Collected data
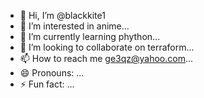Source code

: - 👋 Hi, I’m @blackkite1
- 👀 I’m interested in anime...
- 🌱 I’m currently learning phython...
- 💞️ I’m looking to collaborate on terraform...
- 📫 How to reach me ge3qz@yahoo.com...
- 😄 Pronouns: ...
- ⚡ Fun fact: ...

<!---
blackkite1/blackkite1 is a ✨ special ✨ repository because its `README.md` (this file) appears on your GitHub profile.
You can click the Preview link to take a look at your changes.
--->

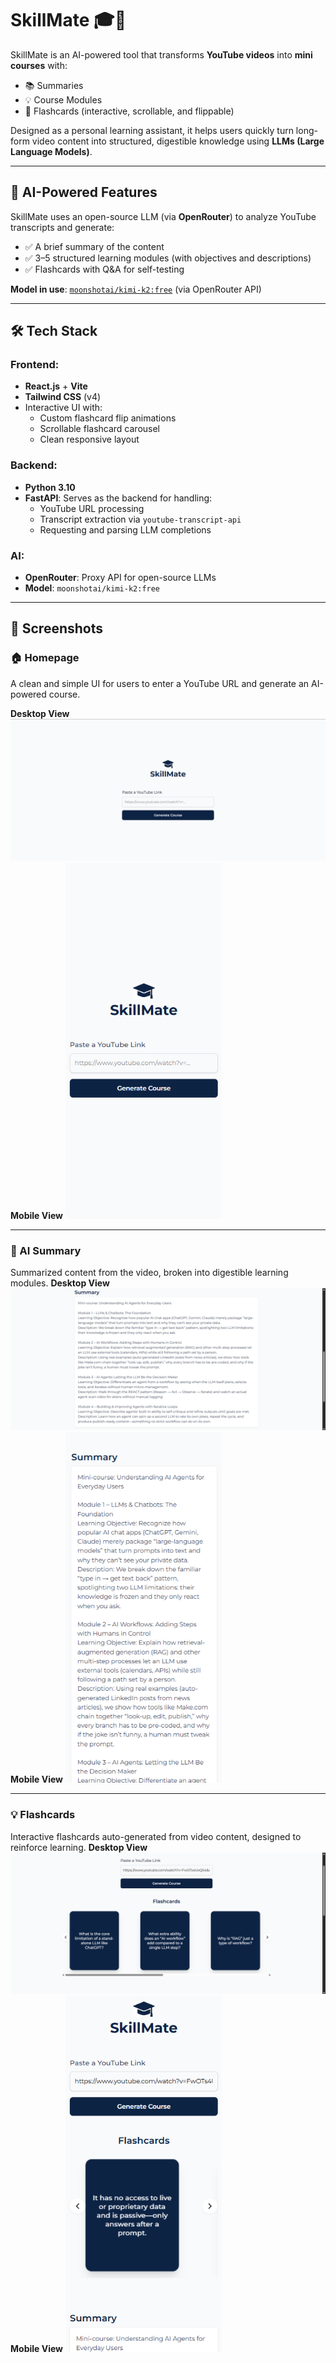 # SkillMate 🎓🤖

SkillMate is an AI-powered tool that transforms **YouTube videos** into **mini courses** with:

- 📚 Summaries
- 💡 Course Modules
- 💬 Flashcards (interactive, scrollable, and flippable)

Designed as a personal learning assistant, it helps users quickly turn long-form video content into structured, digestible knowledge using **LLMs (Large Language Models)**.

---

## 🧠 AI-Powered Features

SkillMate uses an open-source LLM (via **OpenRouter**) to analyze YouTube transcripts and generate:

- ✅ A brief summary of the content
- ✅ 3–5 structured learning modules (with objectives and descriptions)
- ✅ Flashcards with Q&A for self-testing

**Model in use**: [`moonshotai/kimi-k2:free`](https://openrouter.ai/moonshotai/kimi-k2:free) (via OpenRouter API)

---

## 🛠 Tech Stack

### Frontend:

- **React.js** + **Vite**
- **Tailwind CSS** (v4)
- Interactive UI with:
  - Custom flashcard flip animations
  - Scrollable flashcard carousel
  - Clean responsive layout

### Backend:

- **Python 3.10**
- **FastAPI**: Serves as the backend for handling:
  - YouTube URL processing
  - Transcript extraction via `youtube-transcript-api`
  - Requesting and parsing LLM completions

### AI:

- **OpenRouter**: Proxy API for open-source LLMs
- **Model**: `moonshotai/kimi-k2:free`

---

## 📸 Screenshots

### 🏠 Homepage

A clean and simple UI for users to enter a YouTube URL and generate an AI-powered course.

**Desktop View**  
![Homepage Desktop](/assets/1.png)
**Mobile View**
<img src="/assets/7.png" alt="Homepage Mobile" width="250"/>

---

### 🧠 AI Summary

Summarized content from the video, broken into digestible learning modules.
**Desktop View**
![Summary](/assets/6.png)
**Mobile View**
<img src="/assets/9.png" alt="Homepage Mobile" width="250"/>

---

### 💡 Flashcards

Interactive flashcards auto-generated from video content, designed to reinforce learning.
**Desktop View**
![Flashcards](/assets/3.png)
**Mobile View**
<img src="/assets/8.png" alt="Homepage Mobile" width="250"/>
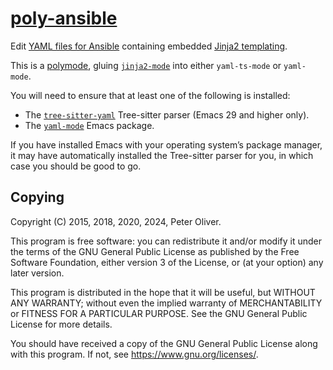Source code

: # [poly-ansible](https://gitlab.com/mavit/poly-ansible/)

Edit [YAML files for Ansible](https://docs.ansible.com/ansible/latest/reference_appendices/YAMLSyntax.html) containing embedded [Jinja2 templating](http://jinja.pocoo.org/docs/).

This is a [polymode](https://polymode.github.io/), gluing [`jinja2-mode`](https://github.com/paradoxxxzero/jinja2-mode) into either `yaml-ts-mode` or `yaml-mode`.

You will need to ensure that at least one of the following is installed:
- The [`tree-sitter-yaml`](https://github.com/tree-sitter-grammars/tree-sitter-yaml) Tree-sitter parser (Emacs 29 and higher only).
- The [`yaml-mode`](https://github.com/yoshiki/yaml-mode) Emacs package.

If you have installed Emacs with your operating system’s package manager, it may have automatically installed the Tree-sitter parser for you, in which case you should be good to go.

## Copying

Copyright (C) 2015, 2018, 2020, 2024, Peter Oliver.

This program is free software: you can redistribute it and/or modify it under the terms of the GNU General Public License as published by the Free Software Foundation, either version 3 of the License, or (at your option) any later version.

This program is distributed in the hope that it will be useful, but WITHOUT ANY WARRANTY; without even the implied warranty of MERCHANTABILITY or FITNESS FOR A PARTICULAR PURPOSE.  See the GNU General Public License for more details.

You should have received a copy of the GNU General Public License along with this program.  If not, see <https://www.gnu.org/licenses/>.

__Problem to solve__: Every line of the data above is to be set down exactly; the pictures are not.

__Solution for this problem__:
Source code

: - 👋 Hi, I’m @blackkite1
- 👀 I’m interested in anime...
- 🌱 I’m currently learning phython...
- 💞️ I’m looking to collaborate on terraform...
- 📫 How to reach me ge3qz@yahoo.com...
- 😄 Pronouns: ...
- ⚡ Fun fact: ...

<!---
blackkite1/blackkite1 is a ✨ special ✨ repository because its `README.md` (this file) appears on your GitHub profile.
You can click the Preview link to take a look at your changes.
--->

 # SkillMate 🎓🤖

SkillMate is an AI-powered tool that transforms **YouTube videos** into **mini courses** with:

- 📚 Summaries
- 💡 Course Modules
- 💬 Flashcards (interactive, scrollable, and flippable)

Designed as a personal learning assistant, it helps users quickly turn long-form video content into structured, digestible knowledge using **LLMs (Large Language Models)**.

---

## 🧠 AI-Powered Features

SkillMate uses an open-source LLM (via **OpenRouter**) to analyze YouTube transcripts and generate:

- ✅ A brief summary of the content
- ✅ 3–5 structured learning modules (with objectives and descriptions)
- ✅ Flashcards with Q&A for self-testing

**Model in use**: [`moonshotai/kimi-k2:free`](https://openrouter.ai/moonshotai/kimi-k2:free) (via OpenRouter API)

---

## 🛠 Tech Stack

### Frontend:

- **React.js** + **Vite**
- **Tailwind CSS** (v4)
- Interactive UI with:
  - Custom flashcard flip animations
  - Scrollable flashcard carousel
  - Clean responsive layout

### Backend:

- **Python 3.10**
- **FastAPI**: Serves as the backend for handling:
  - YouTube URL processing
  - Transcript extraction via `youtube-transcript-api`
  - Requesting and parsing LLM completions

### AI:

- **OpenRouter**: Proxy API for open-source LLMs
- **Model**: `moonshotai/kimi-k2:free`

---

## 📸 Screenshots

### 🏠 Homepage

A clean and simple UI for users to enter a YouTube URL and generate an AI-powered course.

**Desktop View**  
![Homepage Desktop](/assets/1.png)
**Mobile View**
<img src="/assets/7.png" alt="Homepage Mobile" width="250"/>

---

### 🧠 AI Summary

Summarized content from the video, broken into digestible learning modules.
**Desktop View**
![Summary](/assets/6.png)
**Mobile View**
<img src="/assets/9.png" alt="Homepage Mobile" width="250"/>

---

### 💡 Flashcards

Interactive flashcards auto-generated from video content, designed to reinforce learning.
**Desktop View**
![Flashcards](/assets/3.png)
**Mobile View**
<img src="/assets/8.png" alt="Homepage Mobile" width="250"/>
Source code

: # [poly-ansible](https://gitlab.com/mavit/poly-ansible/)

Edit [YAML files for Ansible](https://docs.ansible.com/ansible/latest/reference_appendices/YAMLSyntax.html) containing embedded [Jinja2 templating](http://jinja.pocoo.org/docs/).

This is a [polymode](https://polymode.github.io/), gluing [`jinja2-mode`](https://github.com/paradoxxxzero/jinja2-mode) into either `yaml-ts-mode` or `yaml-mode`.

You will need to ensure that at least one of the following is installed:
- The [`tree-sitter-yaml`](https://github.com/tree-sitter-grammars/tree-sitter-yaml) Tree-sitter parser (Emacs 29 and higher only).
- The [`yaml-mode`](https://github.com/yoshiki/yaml-mode) Emacs package.

If you have installed Emacs with your operating system’s package manager, it may have automatically installed the Tree-sitter parser for you, in which case you should be good to go.

## Copying

Copyright (C) 2015, 2018, 2020, 2024, Peter Oliver.

This program is free software: you can redistribute it and/or modify it under the terms of the GNU General Public License as published by the Free Software Foundation, either version 3 of the License, or (at your option) any later version.

This program is distributed in the hope that it will be useful, but WITHOUT ANY WARRANTY; without even the implied warranty of MERCHANTABILITY or FITNESS FOR A PARTICULAR PURPOSE.  See the GNU General Public License for more details.

You should have received a copy of the GNU General Public License along with this program.  If not, see <https://www.gnu.org/licenses/>.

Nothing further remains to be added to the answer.